Exercise materials Block Start

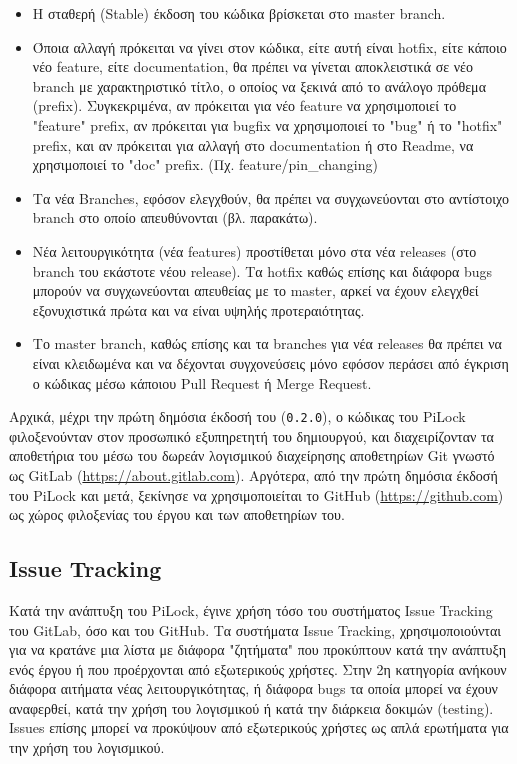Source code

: 		\begin{itemize}
			\item Η σταθερή (Stable) έκδοση του κώδικα βρίσκεται στο master branch.
			\item Όποια αλλαγή πρόκειται να γίνει στον κώδικα, είτε αυτή είναι hotfix, είτε κάποιο νέο feature, είτε documentation, θα πρέπει να γίνεται αποκλειστικά σε νέο branch με χαρακτηριστικό τίτλο, ο οποίος να ξεκινά από το ανάλογο πρόθεμα (prefix). Συγκεκριμένα, αν πρόκειται για νέο feature να χρησιμοποιεί το "feature" prefix, αν πρόκειται για bugfix να χρησιμοποιεί το "bug" ή το "hotfix" prefix, και αν πρόκειται για αλλαγή στο documentation ή στο Readme, να χρησιμοποιεί το "doc" prefix. (Πχ. feature/pin\_changing)
			\item Τα νέα Branches, εφόσον ελεγχθούν, θα πρέπει να συγχωνεύονται στο αντίστοιχο branch στο οποίο απευθύνονται (βλ. παρακάτω).
			\item Νέα λειτουργικότητα (νέα features) προστίθεται μόνο στα νέα releases (στο branch του εκάστοτε νέου release). Τα hotfix καθώς επίσης και διάφορα bugs μπορούν να συγχωνεύονται απευθείας με το master, αρκεί να έχουν ελεγχθεί εξονυχιστικά πρώτα και να είναι υψηλής προτεραιότητας.
			\item Το master branch, καθώς επίσης και τα branches για νέα releases θα πρέπει να είναι κλειδωμένα και να δέχονται συγχονεύσεις μόνο εφόσον περάσει από έγκριση ο κώδικας μέσω κάποιου Pull Request ή Merge Request.
		\end{itemize} 

		Αρχικά, μέχρι την πρώτη δημόσια έκδοσή του (\verb|0.2.0|), ο κώδικας του PiLock φιλοξενούνταν στον προσωπικό εξυπηρετητή του δημιουργού, και διαχειρίζονταν τα αποθετήρια του μέσω του δωρεάν λογισμικού διαχείρησης αποθετηρίων Git γνωστό ως GitLab (\url{https://about.gitlab.com}). Αργότερα, από την πρώτη δημόσια έκδοσή του PiLock και μετά, ξεκίνησε να χρησιμοποιείται το GitHub (\url{https://github.com}) ως χώρος φιλοξενίας του έργου και των αποθετηρίων του.

	\subsection{Issue Tracking}
		Κατά την ανάπτυξη του PiLock, έγινε χρήση τόσο του συστήματος Issue Tracking του GitLab, όσο και του GitHub. Τα συστήματα Issue Tracking, χρησιμοποιούνται για να κρατάνε μια λίστα με διάφορα "ζητήματα" που προκύπτουν κατά την ανάπτυξη ενός έργου ή που προέρχονται από εξωτερικούς χρήστες. Στην 2η κατηγορία ανήκουν διάφορα αιτήματα νέας λειτουργικότητας, ή διάφορα bugs τα οποία μπορεί να έχουν αναφερθεί, κατά την χρήση του λογισμικού ή κατά την διάρκεια δοκιμών (testing). Issues επίσης μπορεί να προκύψουν από εξωτερικούς χρήστες ως απλά ερωτήματα για την χρήση του λογισμικού.

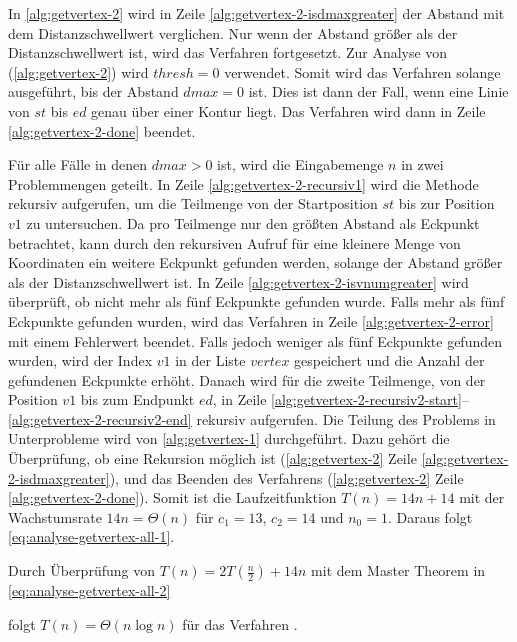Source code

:In \autoref{alg:getvertex-2} wird in Zeile \ref{alg:getvertex-2-isdmaxgreater} der Abstand mit dem Distanzschwellwert
 verglichen. Nur wenn der Abstand größer als der Distanzschwellwert ist, wird das Verfahren fortgesetzt. Zur Analyse
 von  (\autoref{alg:getvertex-2}) wird $\mathit{thresh} = 0$ verwendet. Somit wird das
 Verfahren solange ausgeführt, bis der Abstand $\mathit{dmax} = 0$ ist. Dies ist dann der Fall, wenn eine Linie von
 $\mathit{st}$ bis $\mathit{ed}$ genau über einer Kontur liegt. Das Verfahren wird dann in Zeile
 \ref{alg:getvertex-2-done} beendet.

Für alle Fälle in denen $\mathit{dmax} > 0$ ist, wird die Eingabemenge $n$ in zwei Problemmengen geteilt. In Zeile
 \ref{alg:getvertex-2-recursiv1} wird die Methode  rekursiv aufgerufen, um die Teilmenge von der
 Startposition $\mathit{st}$ bis zur Position $\mathit{v1}$ zu untersuchen. Da  pro Teilmenge nur
 den größten Abstand als Eckpunkt betrachtet, kann durch den rekursiven Aufruf für eine kleinere Menge von Koordinaten
 ein weitere Eckpunkt gefunden werden, solange der Abstand größer als der Distanzschwellwert ist. In Zeile
 \ref{alg:getvertex-2-isvnumgreater} wird überprüft, ob nicht mehr als fünf Eckpunkte gefunden wurde. Falls mehr als
 fünf Eckpunkte gefunden wurden, wird das Verfahren in Zeile \ref{alg:getvertex-2-error} mit einem Fehlerwert beendet.
 Falls jedoch weniger als fünf Eckpunkte gefunden wurden, wird der Index $\mathit{v1}$ in der Liste $\mathit{vertex}$
 gespeichert und die Anzahl der gefundenen Eckpunkte erhöht. Danach wird  für die zweite Teilmenge,
 von der Position $\mathit{v1}$ bis zum Endpunkt $\mathit{ed}$, in Zeile
  \ref{alg:getvertex-2-recursiv2-start}--\ref{alg:getvertex-2-recursiv2-end} rekursiv aufgerufen. Die Teilung des
 Problems in Unterprobleme wird von \autoref{alg:getvertex-1} durchgeführt. Dazu gehört die Überprüfung, ob eine
 Rekursion möglich ist (\autoref{alg:getvertex-2} Zeile \ref{alg:getvertex-2-isdmaxgreater}), und das Beenden des
 Verfahrens (\autoref{alg:getvertex-2} Zeile \ref{alg:getvertex-2-done}). Somit ist die Laufzeitfunktion
 $T(n) = 14n + 14$ mit der Wachstumsrate $14n = \Theta(n)$ für $c_{1} = 13$, $c_{2} = 14$ und $n_{0} = 1$. Daraus
 folgt \autoref{eq:analyse-getvertex-all-1}.

Durch Überprüfung von $T(n) = 2T(\tfrac{n}{2}) + 14n$ mit dem Master Theorem in \autoref{eq:analyse-getvertex-all-2}

folgt $T(n) = \Theta(n \log n)$ für das Verfahren .

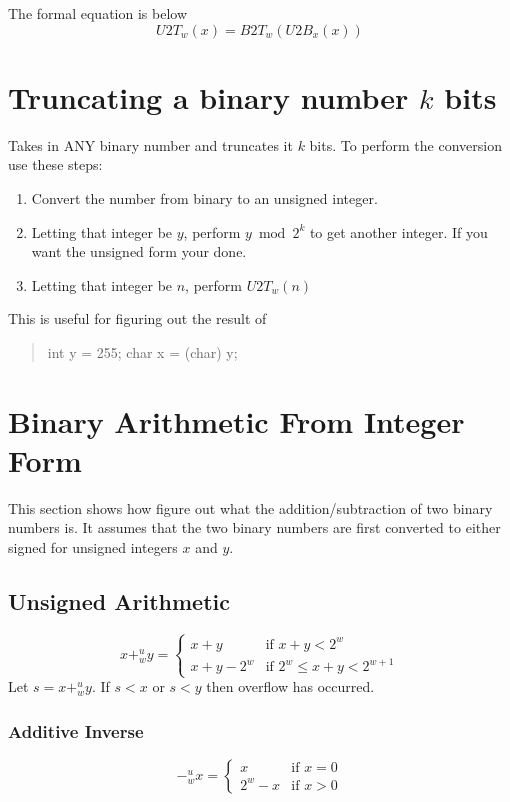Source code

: \documentclass[12pt]{article}
\begin{document}
The formal equation is below
\begin{equation}
U2T_w(x)=B2T_w(U2B_x(x))
\end{equation}

\section{Truncating a binary number $k$ bits}
Takes in ANY binary number and truncates it $k$ bits. To perform the conversion use these steps:
\begin{enumerate}
\item Convert the number from binary to an unsigned integer. 
\item Letting that integer be $y$, perform $y \bmod 2^k$ to get another integer. If you want the unsigned form your done.
\item Letting that integer be $n$, perform $U2T_w(n)$
\end{enumerate}
This is useful for figuring out the result of
\begin{verse}
int y = 255;
char x = (char) y;
\end{verse}

\section{Binary Arithmetic From Integer Form}
This section shows how figure out what the addition/subtraction of two binary numbers is. It assumes that the two binary numbers are first converted to either signed for unsigned integers $x$ and $y$.
\subsection{Unsigned Arithmetic}
\begin{equation}
x+_w^u y = \begin{cases}
x+y & \text{if } x + y < 2^w \\
x+y-2^w & \text{if } 2^w \leq x+y < 2^{w+1}
\end{cases}
\end{equation}
Let $s=x+_w^u y$. If $s<x$ or $s<y$ then overflow has occurred.

\subsubsection{Additive Inverse}
\begin{equation}
-_w^u x = \begin{cases}
x & \text{if } x=0\\
2^w-x & \text{if } x>0
\end{cases}
\end{equation}
\end{document}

Exercise materials Block End

* **Directions for this task**: Within the material above, how many lines include the string "begin"? Give only the number.

* **Response area**: 9